Hallo Mandy! Du sprichst mir aus der Seele :) Gerade heute habe ich eine Einladung zu einem Vorsprechen erhalten: In 4 Tagen, in Deutschland (ich wohne in Wien) - unmöglich zu realisieren oder zu finanzieren. In manchen Leerläufen zwischen Engagements musste ich auch schon verschiedene "Brotjobs" machen und wie du sagst, ist natürlich kein Arbeitgeber erfreut, wenn man von heute auf morgen zu einer Audition fliegen muss oder um ein kurzes Engagement anzunehmen, wieder kündigt.
AntwortenLöschenÜber die letzten Jahre kann ich mich Gott sei Dank nicht beschweren und hatte immer gut zu tun. Aber dieses psychische Loch in das man fällt, wenn man einmal doch ohne Engagement ist, reißt einen immer wieder in eine neue Sinnkrise, wie lange man diesen Job eigentlich noch machen kann. Und kaum steht man wieder auf der Bühne, ist diese Frage wie weggeblasen ;)
Das Selbstvertrauen und die Liebe zu dem Beruf müssen unerschütterlich sein um die regelmäßigen Absagen auch einzustecken. Bis man es irgendwann nicht mehr persönlich nimmt.

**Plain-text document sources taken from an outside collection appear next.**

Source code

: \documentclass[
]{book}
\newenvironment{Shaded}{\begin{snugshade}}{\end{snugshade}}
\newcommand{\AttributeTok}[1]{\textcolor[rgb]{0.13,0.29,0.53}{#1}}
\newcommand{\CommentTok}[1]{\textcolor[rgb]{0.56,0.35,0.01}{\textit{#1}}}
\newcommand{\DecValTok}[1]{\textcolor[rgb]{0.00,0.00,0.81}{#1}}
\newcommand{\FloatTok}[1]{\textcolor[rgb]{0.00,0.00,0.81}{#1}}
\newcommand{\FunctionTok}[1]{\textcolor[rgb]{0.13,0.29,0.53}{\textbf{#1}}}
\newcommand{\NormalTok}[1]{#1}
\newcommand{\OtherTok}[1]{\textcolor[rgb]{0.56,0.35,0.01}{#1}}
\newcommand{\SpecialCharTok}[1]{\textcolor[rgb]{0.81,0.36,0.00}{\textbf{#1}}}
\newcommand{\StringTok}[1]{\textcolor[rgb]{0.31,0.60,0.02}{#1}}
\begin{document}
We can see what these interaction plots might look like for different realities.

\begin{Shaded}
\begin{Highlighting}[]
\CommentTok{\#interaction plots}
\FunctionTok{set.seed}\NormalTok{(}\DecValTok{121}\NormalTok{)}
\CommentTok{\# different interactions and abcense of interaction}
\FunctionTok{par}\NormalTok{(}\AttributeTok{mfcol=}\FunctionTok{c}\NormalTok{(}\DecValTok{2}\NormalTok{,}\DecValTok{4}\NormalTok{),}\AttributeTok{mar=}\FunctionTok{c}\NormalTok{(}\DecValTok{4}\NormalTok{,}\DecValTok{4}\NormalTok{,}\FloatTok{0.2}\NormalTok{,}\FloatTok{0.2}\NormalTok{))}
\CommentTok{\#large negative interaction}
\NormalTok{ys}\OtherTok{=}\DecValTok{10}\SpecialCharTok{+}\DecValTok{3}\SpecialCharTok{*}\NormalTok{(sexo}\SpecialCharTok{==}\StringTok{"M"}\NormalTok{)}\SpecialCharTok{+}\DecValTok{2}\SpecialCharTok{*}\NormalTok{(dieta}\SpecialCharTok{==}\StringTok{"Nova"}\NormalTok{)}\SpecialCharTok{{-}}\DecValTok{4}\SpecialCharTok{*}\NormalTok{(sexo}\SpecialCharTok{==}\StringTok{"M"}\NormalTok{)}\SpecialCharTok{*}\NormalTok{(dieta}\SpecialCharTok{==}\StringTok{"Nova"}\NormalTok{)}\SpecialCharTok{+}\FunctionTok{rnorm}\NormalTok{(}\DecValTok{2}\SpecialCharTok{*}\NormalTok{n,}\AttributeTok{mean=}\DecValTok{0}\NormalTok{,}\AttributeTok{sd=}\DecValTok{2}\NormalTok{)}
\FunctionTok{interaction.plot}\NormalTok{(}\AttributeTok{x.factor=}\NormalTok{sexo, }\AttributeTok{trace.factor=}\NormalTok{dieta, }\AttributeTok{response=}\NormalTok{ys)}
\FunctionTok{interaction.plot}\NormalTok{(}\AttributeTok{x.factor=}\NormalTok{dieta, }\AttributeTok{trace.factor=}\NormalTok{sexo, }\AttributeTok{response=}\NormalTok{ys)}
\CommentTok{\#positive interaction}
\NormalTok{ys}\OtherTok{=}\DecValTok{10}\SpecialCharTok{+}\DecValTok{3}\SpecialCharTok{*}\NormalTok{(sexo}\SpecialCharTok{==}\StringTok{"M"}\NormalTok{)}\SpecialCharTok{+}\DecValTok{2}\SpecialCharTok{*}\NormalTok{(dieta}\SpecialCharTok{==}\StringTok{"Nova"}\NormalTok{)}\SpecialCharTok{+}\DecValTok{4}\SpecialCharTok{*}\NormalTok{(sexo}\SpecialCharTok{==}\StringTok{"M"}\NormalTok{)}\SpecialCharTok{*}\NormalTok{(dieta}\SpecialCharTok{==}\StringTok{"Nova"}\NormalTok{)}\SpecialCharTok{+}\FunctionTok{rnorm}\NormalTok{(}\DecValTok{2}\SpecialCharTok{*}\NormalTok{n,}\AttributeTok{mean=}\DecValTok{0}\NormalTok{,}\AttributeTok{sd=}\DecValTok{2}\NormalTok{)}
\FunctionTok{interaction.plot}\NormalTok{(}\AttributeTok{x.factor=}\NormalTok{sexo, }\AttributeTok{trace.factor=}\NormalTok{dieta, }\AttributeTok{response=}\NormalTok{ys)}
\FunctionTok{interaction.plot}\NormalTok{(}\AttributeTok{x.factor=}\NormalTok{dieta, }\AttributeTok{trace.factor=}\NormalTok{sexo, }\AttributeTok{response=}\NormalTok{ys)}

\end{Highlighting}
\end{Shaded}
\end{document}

Aber viel mühsamer sind diese Sisyphus Audition Prozesse und die Tatsache dass man nach JEDEM Engagement von vorne anfängt. Ich habe es in 10 Jahren auf der Musicalbühne noch nicht EINMAL erlebt, sich hochzuarbeiten. Swing - Nebenrolle - Ensemble - Hautrolle - Swing mit Cover - ein ewiges auf und ab. Ganz egal was man schon alles gemacht und gespielt hat, wenn man in diesen Raum zur Audition kommt, fühlt man sich wie ein Anfänger frisch aus der Schule und wird auch genau so beurteilt. Plötzlich tanzt man nicht gut genug, plötzlich ist die Stimme zu schwach, der Typ nicht gefragt, obwohl man genau weiß, was man schon alles geleistet hat. Der Lebenslauf ist leider kein Qualitätssiegel und sich immer wieder von Grund auf neu beweisen zu müssen, ist in keinem Job so allgegenwärtig wie in unserem. Ich persönlich denke für mich gibt es keine Karriere auf der Bühne plus funktionierendem Familienleben. Irgendwann wird der Punkt kommen, wo man eine Entscheidung treffen muss. Ich kenne nur eine Handvoll Darsteller die im Job erfolgreich sind und ihren Kindern ein sicheres Heim bieten können - und bewundere sie. Aufgeben, umschulen, das Leben umkrempeln kann man immer. Aber solange der Traum von der Bühne noch greifbar und real ist, würde ich ihn so schnell auch nicht mehr hergeben :)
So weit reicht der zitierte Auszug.